Первое главное ограничение есть ограничение относительно частной области. В известной мере должна существовать подлинно суверенная собственность, к которой не может прикасаться никакое государственное принуждение. Как далеко это должно простираться, конечно, трудно определить в каждом отдельном случае. Но остается бесспорным тот общий принцип, что отдельная личность должна обладать частями природы, которыми она и пользуется для самостоятельного хозяйственного употребления и для свободного существования. Фикции о государственной земельной собственности и о торговле государства земельными угодьями представляют собой нечто весьма вредное. Этими фикциями увеличивается та ложная видимость, что будто бы личная собственность должна выводиться из государства и что будто бы существует двойственное право распоряжения землей и почвой. На самом же деле только суверенная личная собственность может мыслиться, как нечто первоначальное и непосредственное. Владение, которое не выходит за пределы потребления личности, должно уважаться во всем мире, и оно становится законной собственностью не только вследствие такого уважения.

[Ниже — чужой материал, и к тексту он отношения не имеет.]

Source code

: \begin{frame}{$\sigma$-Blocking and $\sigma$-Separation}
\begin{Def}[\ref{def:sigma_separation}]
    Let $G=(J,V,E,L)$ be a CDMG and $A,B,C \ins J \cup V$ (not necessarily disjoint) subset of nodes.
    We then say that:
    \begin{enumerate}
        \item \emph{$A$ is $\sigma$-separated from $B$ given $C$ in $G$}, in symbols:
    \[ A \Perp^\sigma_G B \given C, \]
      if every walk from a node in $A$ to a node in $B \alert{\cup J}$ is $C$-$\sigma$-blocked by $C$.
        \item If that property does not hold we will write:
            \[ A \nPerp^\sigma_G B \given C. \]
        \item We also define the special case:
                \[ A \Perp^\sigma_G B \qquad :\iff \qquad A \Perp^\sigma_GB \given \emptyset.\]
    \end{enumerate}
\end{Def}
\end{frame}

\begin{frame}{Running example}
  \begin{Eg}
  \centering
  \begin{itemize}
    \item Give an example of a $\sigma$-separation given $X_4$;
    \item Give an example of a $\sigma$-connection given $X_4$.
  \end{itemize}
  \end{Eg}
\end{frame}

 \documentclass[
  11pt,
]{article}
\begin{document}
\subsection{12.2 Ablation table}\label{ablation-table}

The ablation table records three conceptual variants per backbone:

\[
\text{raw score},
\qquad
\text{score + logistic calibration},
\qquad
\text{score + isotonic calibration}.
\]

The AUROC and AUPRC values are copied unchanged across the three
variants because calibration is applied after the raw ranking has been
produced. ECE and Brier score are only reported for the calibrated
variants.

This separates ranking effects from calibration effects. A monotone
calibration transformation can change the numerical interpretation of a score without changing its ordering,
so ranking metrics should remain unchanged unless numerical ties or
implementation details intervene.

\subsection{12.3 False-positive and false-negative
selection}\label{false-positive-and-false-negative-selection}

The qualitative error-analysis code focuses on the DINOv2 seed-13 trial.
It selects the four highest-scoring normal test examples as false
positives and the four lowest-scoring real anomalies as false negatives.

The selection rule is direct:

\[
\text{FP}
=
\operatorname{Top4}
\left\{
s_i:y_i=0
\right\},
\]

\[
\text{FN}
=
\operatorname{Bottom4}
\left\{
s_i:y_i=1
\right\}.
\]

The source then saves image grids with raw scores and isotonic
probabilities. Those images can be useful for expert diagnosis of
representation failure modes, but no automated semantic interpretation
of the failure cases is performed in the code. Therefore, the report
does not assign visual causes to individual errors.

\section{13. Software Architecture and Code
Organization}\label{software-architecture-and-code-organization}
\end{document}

Точно так же брак и семья с самого начала являются, в сущности, суверенными вещами, и вмешательство в них государства еще более противоестественно и недопустимо, чем вмешательство его в сферу собственности. Государство в форме разбойничьей банды рыцарей искусственно и противно всякому праву создало ту так называемую собственность, которую мы называем насильственной собственностью. Но по отношению к браку и семье государству еще нигде в мире не удалось сделать чего-либо аналогичного, ибо продукты религионизма, или, точнее говоря, утверждение и нормирование полигамии, не относятся к специфической области государства. Конечно, государство смогло пожаловать наследственные роды в самых различных странах правами управления и, таким образом, простые фамилии превратить в династии. Но подобные вещи относятся только к небольшому числу случаев, и общее семейное право этим не было извращено.

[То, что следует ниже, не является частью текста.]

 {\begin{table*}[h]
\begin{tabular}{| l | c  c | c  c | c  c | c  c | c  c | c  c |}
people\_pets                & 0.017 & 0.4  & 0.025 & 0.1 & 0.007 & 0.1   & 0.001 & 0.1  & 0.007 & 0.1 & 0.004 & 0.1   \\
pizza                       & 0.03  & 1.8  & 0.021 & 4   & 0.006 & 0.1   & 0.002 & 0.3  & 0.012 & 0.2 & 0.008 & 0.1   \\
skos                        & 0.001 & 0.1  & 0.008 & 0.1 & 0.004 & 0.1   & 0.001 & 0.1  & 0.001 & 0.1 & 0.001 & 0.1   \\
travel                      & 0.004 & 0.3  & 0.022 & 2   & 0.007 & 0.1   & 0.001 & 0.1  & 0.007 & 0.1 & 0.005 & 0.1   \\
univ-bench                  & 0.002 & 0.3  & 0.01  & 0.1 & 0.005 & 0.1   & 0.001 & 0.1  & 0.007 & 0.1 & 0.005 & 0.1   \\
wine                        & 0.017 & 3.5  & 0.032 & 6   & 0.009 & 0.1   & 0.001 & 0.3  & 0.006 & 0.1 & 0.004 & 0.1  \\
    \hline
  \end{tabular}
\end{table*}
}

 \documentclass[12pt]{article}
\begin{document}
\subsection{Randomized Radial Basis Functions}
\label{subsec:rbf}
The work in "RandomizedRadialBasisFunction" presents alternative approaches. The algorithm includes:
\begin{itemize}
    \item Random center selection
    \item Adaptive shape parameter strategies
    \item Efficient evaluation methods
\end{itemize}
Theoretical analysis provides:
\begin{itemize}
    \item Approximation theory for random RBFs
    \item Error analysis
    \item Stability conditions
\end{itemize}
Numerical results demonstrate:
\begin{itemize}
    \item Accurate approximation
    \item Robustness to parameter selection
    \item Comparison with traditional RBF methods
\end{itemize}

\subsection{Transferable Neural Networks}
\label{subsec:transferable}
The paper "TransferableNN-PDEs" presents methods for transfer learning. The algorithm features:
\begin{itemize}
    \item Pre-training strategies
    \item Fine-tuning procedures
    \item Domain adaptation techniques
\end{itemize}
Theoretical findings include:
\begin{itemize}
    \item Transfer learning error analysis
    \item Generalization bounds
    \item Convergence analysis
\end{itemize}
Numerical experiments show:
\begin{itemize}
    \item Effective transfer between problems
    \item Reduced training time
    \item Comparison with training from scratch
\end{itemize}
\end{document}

В новое время растет тенденция удостоить самого интимного государственного вмешательства в самые недра семьи, а именно воспитание и образование детей. Недостаточно того, что школьное принуждение все больше и больше возвеличивается в качестве культурного фактора; к нему должно присоединиться еще дополнительное принуждение семьи в смысле её воздействия на детей. Это воздействие должно быть совершенно подчинено школе, а в случае конфликта будет иметь место отнятие детей от родителей и исправительное воспитание их государством. Отсюда можно видеть, куда, в конце концов, ведет школьное принуждение и в какой степени оно еще более невыносимо, нежели милитаристское военное принуждение. Именно Пруссия ускорила здесь расцвет «культуры». Чтобы выйти из такого дурного положения, недостаточно уже просто устранить школьное принуждение. Преподавание и обучение должны быть решительно освобождены от всякой официальной компетенции, как со стороны государства, так и со стороны общин и, поскольку ими интересуются частные лица, предоставлены частным лицам. Разумеется, здесь надо позаботиться о том, чтобы после уничтожения государственного господства над школой она не подпала власти каких-либо других коллективностей, особенно коллективностей религиозного характера, или, если она где-нибудь уже находится во власти таких коллективностей, то чтобы они не удерживали за собой эту власть дальше. В противном случае мы попали бы из огня в полымя, и всякий антиколлективизм был бы злой шуткой, если бы он бил только по государственной коллективности, стремясь, в то же время, сохранить другие порабощающие коллективные влияния.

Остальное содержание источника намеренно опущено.